IP Light unveils optical transport network processor for mobile fronthaul

IP Light Inc. says its new Apodis II-C family of Optical Transport Network (OTN) processors significantly increases bandwidth capacity and utilization of fiber-optic lines in mobile fronthaul applications, enabling new mobile cloud radio access network (C-RAN) deployments.

IP Light Inc. says its new Apodis II-C family of Optical Transport Network (OTN) processors significantly increases bandwidth capacity and utilization of fiber-optic lines in mobile fronthaul applications, enabling new mobile cloud radio access network (C-RAN) deployments.

The patent-pending Apodis II-C line delivers on the promise of superfast broadband mobile, maximizing bandwidth to enable multiple online services simultaneously, from high-speed video to 3D gaming, IP Light asserts.

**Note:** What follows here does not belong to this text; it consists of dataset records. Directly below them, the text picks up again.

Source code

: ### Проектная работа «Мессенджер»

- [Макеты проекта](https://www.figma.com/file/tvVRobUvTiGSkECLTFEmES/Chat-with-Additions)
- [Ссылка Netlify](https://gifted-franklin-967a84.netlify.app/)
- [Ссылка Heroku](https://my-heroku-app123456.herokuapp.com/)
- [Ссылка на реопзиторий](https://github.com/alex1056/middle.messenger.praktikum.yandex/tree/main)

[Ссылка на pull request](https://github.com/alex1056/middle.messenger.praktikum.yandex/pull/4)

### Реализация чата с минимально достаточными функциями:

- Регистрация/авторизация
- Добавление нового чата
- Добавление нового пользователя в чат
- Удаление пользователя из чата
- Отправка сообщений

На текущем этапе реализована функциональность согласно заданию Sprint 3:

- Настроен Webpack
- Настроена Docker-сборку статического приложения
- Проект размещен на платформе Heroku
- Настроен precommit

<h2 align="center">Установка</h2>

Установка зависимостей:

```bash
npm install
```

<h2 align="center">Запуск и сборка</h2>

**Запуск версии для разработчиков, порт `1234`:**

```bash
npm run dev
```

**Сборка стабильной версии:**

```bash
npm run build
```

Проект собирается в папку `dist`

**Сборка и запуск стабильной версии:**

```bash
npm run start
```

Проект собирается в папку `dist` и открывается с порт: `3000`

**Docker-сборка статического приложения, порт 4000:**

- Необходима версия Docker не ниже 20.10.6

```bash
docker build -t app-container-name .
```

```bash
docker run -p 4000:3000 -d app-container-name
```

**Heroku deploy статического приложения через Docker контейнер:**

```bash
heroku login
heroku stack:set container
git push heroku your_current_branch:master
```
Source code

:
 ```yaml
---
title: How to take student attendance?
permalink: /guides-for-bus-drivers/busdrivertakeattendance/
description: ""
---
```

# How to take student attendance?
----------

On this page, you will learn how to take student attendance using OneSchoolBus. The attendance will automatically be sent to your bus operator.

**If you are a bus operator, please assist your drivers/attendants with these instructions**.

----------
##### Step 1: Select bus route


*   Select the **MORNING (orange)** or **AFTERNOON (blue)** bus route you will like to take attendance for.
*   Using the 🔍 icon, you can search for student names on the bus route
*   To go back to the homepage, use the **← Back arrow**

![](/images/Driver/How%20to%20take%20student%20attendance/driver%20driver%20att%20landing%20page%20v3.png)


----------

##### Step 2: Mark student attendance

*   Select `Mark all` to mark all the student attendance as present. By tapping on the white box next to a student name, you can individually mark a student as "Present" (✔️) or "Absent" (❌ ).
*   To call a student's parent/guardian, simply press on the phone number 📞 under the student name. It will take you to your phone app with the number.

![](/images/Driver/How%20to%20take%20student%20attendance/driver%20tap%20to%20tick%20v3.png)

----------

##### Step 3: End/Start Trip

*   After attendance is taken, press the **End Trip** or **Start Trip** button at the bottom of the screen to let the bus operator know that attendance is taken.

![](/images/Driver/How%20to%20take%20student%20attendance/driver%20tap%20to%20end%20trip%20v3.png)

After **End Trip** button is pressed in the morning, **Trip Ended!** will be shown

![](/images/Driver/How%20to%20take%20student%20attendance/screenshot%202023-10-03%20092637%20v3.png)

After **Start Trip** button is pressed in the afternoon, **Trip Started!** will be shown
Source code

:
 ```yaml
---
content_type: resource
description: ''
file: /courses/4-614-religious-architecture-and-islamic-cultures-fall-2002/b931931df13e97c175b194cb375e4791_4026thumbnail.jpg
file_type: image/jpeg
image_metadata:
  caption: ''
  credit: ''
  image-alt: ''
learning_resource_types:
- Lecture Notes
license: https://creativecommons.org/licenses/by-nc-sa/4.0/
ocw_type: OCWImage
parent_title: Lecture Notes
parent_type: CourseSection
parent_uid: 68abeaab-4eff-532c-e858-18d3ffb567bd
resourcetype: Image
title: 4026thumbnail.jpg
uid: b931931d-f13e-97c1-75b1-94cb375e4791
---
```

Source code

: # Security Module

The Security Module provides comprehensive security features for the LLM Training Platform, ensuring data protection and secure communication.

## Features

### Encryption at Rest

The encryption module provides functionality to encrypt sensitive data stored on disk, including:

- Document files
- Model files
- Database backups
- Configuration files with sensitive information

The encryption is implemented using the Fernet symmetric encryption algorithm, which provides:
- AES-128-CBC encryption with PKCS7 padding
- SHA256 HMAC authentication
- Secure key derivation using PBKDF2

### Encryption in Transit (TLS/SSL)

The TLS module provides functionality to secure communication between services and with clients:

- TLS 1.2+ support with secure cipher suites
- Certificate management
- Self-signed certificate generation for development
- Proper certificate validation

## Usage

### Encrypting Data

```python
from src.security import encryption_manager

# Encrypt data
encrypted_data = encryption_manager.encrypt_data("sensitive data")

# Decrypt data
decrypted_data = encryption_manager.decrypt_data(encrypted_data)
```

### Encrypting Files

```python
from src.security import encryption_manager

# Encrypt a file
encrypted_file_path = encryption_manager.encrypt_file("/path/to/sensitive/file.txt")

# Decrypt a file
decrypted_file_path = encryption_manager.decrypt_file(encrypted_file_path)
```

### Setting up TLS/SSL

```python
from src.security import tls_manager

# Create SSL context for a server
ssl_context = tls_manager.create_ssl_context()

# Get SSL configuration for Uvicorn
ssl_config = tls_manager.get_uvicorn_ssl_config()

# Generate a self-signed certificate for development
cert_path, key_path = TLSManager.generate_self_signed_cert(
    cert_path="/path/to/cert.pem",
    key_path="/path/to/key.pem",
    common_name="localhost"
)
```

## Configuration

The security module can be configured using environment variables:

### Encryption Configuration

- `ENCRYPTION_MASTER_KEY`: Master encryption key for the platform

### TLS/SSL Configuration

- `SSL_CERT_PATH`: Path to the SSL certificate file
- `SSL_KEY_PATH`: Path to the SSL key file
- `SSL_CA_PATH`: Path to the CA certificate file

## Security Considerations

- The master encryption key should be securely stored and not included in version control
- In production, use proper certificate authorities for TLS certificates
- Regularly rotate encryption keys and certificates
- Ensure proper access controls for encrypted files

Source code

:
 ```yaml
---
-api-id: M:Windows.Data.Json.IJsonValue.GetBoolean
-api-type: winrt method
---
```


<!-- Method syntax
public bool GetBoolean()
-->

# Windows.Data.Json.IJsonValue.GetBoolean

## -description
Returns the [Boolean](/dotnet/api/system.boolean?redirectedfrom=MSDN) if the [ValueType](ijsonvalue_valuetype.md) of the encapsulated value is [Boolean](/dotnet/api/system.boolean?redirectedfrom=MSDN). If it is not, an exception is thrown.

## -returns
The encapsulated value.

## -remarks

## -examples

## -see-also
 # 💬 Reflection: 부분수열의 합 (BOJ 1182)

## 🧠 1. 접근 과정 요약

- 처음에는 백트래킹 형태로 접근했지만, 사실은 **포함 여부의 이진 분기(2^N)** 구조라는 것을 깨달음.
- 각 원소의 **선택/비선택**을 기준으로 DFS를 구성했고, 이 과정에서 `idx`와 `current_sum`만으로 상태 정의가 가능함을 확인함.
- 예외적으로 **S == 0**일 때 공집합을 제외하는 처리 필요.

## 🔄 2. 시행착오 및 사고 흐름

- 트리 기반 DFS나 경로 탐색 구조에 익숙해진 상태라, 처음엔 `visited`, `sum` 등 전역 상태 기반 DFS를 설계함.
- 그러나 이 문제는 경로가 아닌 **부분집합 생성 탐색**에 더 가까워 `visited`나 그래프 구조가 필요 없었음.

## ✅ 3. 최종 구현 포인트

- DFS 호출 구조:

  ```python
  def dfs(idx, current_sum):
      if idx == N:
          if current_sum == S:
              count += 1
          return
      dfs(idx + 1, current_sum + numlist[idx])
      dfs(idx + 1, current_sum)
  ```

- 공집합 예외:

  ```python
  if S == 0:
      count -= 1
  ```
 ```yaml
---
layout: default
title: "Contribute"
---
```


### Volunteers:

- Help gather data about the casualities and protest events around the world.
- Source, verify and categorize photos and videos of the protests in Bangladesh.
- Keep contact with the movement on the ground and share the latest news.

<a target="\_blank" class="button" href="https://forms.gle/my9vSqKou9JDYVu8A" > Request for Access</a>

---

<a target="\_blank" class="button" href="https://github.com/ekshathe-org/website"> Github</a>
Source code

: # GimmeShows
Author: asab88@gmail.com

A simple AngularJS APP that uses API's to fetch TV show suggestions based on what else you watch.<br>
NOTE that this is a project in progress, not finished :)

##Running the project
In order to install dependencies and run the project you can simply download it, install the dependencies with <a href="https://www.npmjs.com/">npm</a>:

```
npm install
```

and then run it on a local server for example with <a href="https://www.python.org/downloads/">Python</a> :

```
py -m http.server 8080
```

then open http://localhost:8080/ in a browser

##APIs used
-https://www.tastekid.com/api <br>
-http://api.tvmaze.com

The new chip addresses LTE-Advanced requirements for the effective transport of Common Public Radio Interfaces (CPRI) and Ethernet signals over mobile fronthaul networks. Carriers can use network equipment with integrated Apodis II-C OTN processors to maximize the utilization of their existing or new fiber-optic networks, deploying broadband wireless services over C-RAN networks quickly and cost-effectively and supporting a wide range of services.

According to the International Telecommunications Union (ITU), more than 7 billion mobile devices were already in use at the beginning of 2013. Carriers are going to need to substantially increase their infrastructure investments to keep up with consumers’ demands for high-speed mobile broadband. Next-generation mobile fronthaul networks deploying Apodis II-C processors will help lower the final bill, IP Light asserts.

The company says its Apodis II-C processors support CPRI and Ethernet over OTN transport, meeting stringent requirements for low latency, low jitter, and effective multiplexing with and without forward error correction (FEC). The ICs thus enable high-quality, cost-effective transport over optical networks while increasing density and slashing power consumption.

Apodis II-C processors deliver capacities of 10 Gbps and 20 Gbps, addressing applications with varying traffic loads including remote radio head and baseband unit pool sites.

Apodis II-C processors are microprocessor controlled, and also offer an option for a hardware mode, which does not require external control.

In addition, IP Light’s Apodis Manager software package enables customers to integrate Apodis devices with minimal design effort, according to the company. The software is operating-system agnostic and includes debug tools.

The Apodis EVB is an evaluation board and reference design that currently supports CPRI and Ethernet signals over OTN, for both mobile fronthaul test beds and OEM R&D efforts.

IP Light intends to offer FPGA-based demonstration boards supporting OTU-2c lines in March.

“Carriers need to adapt, and, thanks to the cutting-edge technology and innovative concepts embedded within our Apodis II-C processors we allow them to do it affordably,” said Ruben Markus, CEO of IP Light. “Our processors meet their market challenges with a lower overall infrastructure investment.”

IP Light’s Apodis II-C processors will on display at the upcoming Mobile World Congress, February 24-27 in Barcelona, in the Israel Export Institute booth, Hall 5, Stand 5D81.